Full Set of Photos on Flickr

So the rest of Wednesday and Thursday were spent wandering round the site, getting to know the place and just generally relaxing. Well as much as we could in the intermittent rain. I guess I should mention the mud. Boy there was a lot of it. That many people and that much rain on essentially fields means that it very quickly turns into a bog. At various point through the weekend the mud got as deep as six inches, making walking a challenge, but surprisingly, once the sun was out it dried out very quickly. The Friday especially though it rained for well over six hours straight and by the end of the evening it was pretty depressing.

But the real reason we were there was for the music and there was a lot of it to choose from. Seemingly the biggest challenge of the weekend is to work out how to see all the bands you want to see. In the end it is simply not possible so you have to pick your route carefully. The one thing I had assumed watching on the TV in the past was the you could get from stage to stage pretty quickly. In reality you’re looing at a 30 minute walk to get from the Pyramid (main) stage to the Other (second) stage.

I won’t review all the bands we saw other than to say they were almost exclusively brilliant which is pretty surprising in itself as, over the three days we saw more than 20 different acts. So here’s that list in full:

Friday

  • Metronomy
  • The Naked & Famous
  • Guillemots
  • The Wombats
  • Fleet Foxes
  • Radiohead
  • U2

Saturday

  • Stornoway
  • Tame Impala
  • The Early Edition
  • Graham Coxon
  • The Walkmen
  • Paolo Nutini
  • Elbow
  • Coldplay

Sunday

  • Fisherman’s Friends
  • The Low Anthem
  • Don McLean
  • Laura Marling
  • Paul Simon
  • The Go! Team
  • Eels
  • Kaiser Chiefs
  • Queens of the Stone Age

The stand out acts for me were Elbow on Saturday who performed a greatest hits act in front of 100,000 people and had every single person in the palm of their hands. It was incredible to see and be a part of. I wish we’d seen more of Fleet Foxes on Friday, the reviews I’ve seen were not good but I thought they were brilliant. On Sunday, Eels were surprisingly good and then Queens of the Stone Age to finish things off were superb.

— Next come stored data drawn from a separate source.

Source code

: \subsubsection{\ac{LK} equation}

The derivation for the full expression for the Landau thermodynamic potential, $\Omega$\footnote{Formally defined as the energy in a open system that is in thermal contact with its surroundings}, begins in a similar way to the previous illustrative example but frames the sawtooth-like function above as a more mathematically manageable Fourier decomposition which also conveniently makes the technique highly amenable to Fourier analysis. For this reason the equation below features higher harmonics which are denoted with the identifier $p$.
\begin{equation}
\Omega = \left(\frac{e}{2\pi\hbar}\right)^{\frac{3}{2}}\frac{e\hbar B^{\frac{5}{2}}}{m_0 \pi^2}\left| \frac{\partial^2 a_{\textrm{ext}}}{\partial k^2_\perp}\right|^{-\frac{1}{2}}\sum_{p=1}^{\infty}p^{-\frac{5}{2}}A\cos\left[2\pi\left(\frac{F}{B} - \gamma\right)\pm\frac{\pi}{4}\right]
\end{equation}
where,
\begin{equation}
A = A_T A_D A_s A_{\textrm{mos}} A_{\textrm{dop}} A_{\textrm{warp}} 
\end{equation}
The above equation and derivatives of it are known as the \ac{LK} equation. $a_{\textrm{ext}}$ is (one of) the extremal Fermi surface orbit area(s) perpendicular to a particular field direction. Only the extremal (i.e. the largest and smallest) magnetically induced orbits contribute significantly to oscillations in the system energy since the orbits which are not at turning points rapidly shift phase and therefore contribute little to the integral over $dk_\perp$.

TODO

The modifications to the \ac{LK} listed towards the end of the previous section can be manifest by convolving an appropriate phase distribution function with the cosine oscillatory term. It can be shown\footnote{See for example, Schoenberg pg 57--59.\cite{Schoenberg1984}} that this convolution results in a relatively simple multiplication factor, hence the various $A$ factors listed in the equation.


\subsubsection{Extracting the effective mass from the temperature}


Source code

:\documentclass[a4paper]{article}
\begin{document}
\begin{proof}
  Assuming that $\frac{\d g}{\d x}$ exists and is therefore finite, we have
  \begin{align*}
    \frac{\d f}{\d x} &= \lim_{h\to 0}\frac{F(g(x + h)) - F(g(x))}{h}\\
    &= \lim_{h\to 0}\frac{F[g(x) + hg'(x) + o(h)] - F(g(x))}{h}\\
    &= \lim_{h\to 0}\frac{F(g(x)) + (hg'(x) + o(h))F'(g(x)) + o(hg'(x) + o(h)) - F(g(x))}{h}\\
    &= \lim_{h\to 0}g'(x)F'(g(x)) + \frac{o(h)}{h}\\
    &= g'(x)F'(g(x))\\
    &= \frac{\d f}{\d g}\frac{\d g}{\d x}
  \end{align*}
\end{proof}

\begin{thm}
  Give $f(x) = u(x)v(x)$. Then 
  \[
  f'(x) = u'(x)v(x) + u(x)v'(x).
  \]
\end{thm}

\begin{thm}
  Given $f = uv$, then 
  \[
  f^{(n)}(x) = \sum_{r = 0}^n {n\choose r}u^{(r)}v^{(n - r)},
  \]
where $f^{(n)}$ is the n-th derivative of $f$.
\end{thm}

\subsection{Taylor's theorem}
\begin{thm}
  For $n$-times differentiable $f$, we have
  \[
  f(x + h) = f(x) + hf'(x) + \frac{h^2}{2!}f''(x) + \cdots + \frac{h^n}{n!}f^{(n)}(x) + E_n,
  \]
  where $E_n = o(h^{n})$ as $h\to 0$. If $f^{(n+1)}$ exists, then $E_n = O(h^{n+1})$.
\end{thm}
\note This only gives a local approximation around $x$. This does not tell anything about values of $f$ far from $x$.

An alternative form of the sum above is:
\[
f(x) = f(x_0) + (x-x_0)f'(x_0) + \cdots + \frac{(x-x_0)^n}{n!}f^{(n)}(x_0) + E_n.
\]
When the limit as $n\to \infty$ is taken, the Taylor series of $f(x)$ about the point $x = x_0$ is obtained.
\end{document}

Getting off site was almost a much fun as getting on. We packed up the tent after midnight when the last acts finished and headed for the car. It took an hour to walk there but then on the upside only 30 minutes to drive off site thanks to the location of the car park. I was very tired so stopped for a 20 minute cat nap at the side of the road, but even so we managed to get home by 05:30 on Monday morning. Tired but happy.

I suspect that it’s all a little to close in the memory for me to decide overall what I thought. My immediate reaction is that I had a great time, and am very glad that I went (belatedly) to my first Glastonbury Festival. Will I go back in the future? Well there’s a couple of years to decide as there is no event in 2012. We shall see.